Thomas Iser wurde 1987 in Metz, Frankreich geboren. Er ist Autodidakt, Fotograf und Maler und möchte mit seiner Kunst Menschen dazu inspirieren, ihr Leiden zu nutzen und zu kanalisieren, um ihre Träume zu verwirklichen.

Der französisch-luxemburgische Künstler, der vor allem für sein weltumspannendes Performance-Kunstprojekt „Universal Humanity“ bekannt ist, macht sich auch als Maler einen Namen.
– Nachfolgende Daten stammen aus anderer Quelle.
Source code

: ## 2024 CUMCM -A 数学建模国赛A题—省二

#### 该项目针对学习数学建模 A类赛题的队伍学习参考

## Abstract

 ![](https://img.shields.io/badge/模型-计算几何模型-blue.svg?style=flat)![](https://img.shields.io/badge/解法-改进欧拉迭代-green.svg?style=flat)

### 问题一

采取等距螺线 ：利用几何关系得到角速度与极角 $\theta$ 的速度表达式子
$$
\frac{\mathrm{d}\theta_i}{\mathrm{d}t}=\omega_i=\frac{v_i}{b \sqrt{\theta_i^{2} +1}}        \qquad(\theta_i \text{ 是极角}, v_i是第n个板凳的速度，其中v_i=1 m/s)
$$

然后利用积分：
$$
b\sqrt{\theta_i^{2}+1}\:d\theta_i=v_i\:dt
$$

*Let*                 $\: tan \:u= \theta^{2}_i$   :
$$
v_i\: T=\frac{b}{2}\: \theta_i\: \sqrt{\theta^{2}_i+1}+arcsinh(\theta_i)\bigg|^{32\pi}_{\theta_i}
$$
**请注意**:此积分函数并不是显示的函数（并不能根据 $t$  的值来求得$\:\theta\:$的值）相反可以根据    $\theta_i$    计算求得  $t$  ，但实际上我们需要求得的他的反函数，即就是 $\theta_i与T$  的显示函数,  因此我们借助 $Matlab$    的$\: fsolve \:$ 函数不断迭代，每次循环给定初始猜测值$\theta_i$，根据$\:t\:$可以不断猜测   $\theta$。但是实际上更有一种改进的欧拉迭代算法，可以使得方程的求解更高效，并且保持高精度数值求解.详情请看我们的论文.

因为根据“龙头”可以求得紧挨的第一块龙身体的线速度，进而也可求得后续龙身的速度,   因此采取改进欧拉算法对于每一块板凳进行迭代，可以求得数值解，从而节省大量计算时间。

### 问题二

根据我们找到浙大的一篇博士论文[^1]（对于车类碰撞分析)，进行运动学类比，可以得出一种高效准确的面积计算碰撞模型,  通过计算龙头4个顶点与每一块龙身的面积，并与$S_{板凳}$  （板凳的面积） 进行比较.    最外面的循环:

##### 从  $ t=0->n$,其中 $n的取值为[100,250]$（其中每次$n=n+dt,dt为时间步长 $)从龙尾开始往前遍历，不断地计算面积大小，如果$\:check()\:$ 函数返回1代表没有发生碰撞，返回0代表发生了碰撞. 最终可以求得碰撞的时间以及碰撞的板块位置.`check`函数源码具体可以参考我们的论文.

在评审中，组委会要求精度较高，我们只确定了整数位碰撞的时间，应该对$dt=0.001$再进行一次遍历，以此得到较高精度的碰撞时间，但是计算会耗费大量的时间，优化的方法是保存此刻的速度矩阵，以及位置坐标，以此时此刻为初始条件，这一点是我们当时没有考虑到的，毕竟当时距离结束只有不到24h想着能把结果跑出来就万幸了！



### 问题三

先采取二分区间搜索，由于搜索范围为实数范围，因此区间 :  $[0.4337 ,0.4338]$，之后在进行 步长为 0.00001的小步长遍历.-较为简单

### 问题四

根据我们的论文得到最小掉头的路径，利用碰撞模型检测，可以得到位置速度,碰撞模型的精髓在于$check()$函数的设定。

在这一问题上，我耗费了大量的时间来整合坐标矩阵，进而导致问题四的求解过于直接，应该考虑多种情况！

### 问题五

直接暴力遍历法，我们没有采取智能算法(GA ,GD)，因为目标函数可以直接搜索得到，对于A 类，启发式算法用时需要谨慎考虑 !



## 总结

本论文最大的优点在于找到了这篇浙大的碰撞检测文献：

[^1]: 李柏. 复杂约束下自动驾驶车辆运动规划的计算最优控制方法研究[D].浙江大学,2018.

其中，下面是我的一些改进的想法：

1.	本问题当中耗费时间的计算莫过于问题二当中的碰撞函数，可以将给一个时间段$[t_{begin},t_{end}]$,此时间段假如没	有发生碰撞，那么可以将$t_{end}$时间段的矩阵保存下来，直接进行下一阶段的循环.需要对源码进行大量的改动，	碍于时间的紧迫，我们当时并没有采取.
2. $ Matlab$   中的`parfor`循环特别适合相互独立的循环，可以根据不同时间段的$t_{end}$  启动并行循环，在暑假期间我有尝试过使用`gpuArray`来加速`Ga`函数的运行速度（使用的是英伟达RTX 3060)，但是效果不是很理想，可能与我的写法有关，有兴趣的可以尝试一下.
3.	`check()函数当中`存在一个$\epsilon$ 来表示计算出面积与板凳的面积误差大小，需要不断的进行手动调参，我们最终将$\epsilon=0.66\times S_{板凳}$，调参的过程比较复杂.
Mit Acryl- und Sprayfarbe auf Leinwand wirken seine Arbeiten mutwillig naiv, da Thomas durch den spielerischen Einsatz von Farbe und den schnellen Farbauftrag auf der Leinwand einen kindlichen Überschwang zu kanalisieren scheint. Er ist eindeutig von der Energie und Schnelligkeit der Graffitikunst inspiriert, und seine Arbeiten scheinen irgendwo zwischen einem vollgepackten Wandgemälde und einem von Takashi Murakamis prall gefüllten Superflats zu liegen. Sie enthalten viele Eigenschaften von beiden: helle und kontrastreiche Blockfarben, sich wiederholende Muster, wiederkehrende Zeichen und Designs (Wolken, Blumen, Steine). Auf der Oberfläche wirken die Bilder vielleicht unnötig chaotisch, doch bei näherer Betrachtung zeigt sich eine Fülle von Symbolen und bedrohlichen Tönen, die die intensive Farbgebung untergraben. Sie sind tief geschichtet, und die Bilder verschmelzen wie ein Palimpsest. Zwischen den verwendeten Symbolen besteht eine Zweiteilung: Zum Beispiel werden stilisierte Blumen und Schmetterlinge neben Schädeln mit blutenden Zähnen platziert, das Wort "Chaos" wird in bunte, große Buchstaben geschrieben. Diese Verwendung visueller Metaphern zur Erforschung von Fragen des Lebens, des Todes und der Wiedergeburt muss von einem zutiefst persönlichen Ort aus erfolgen.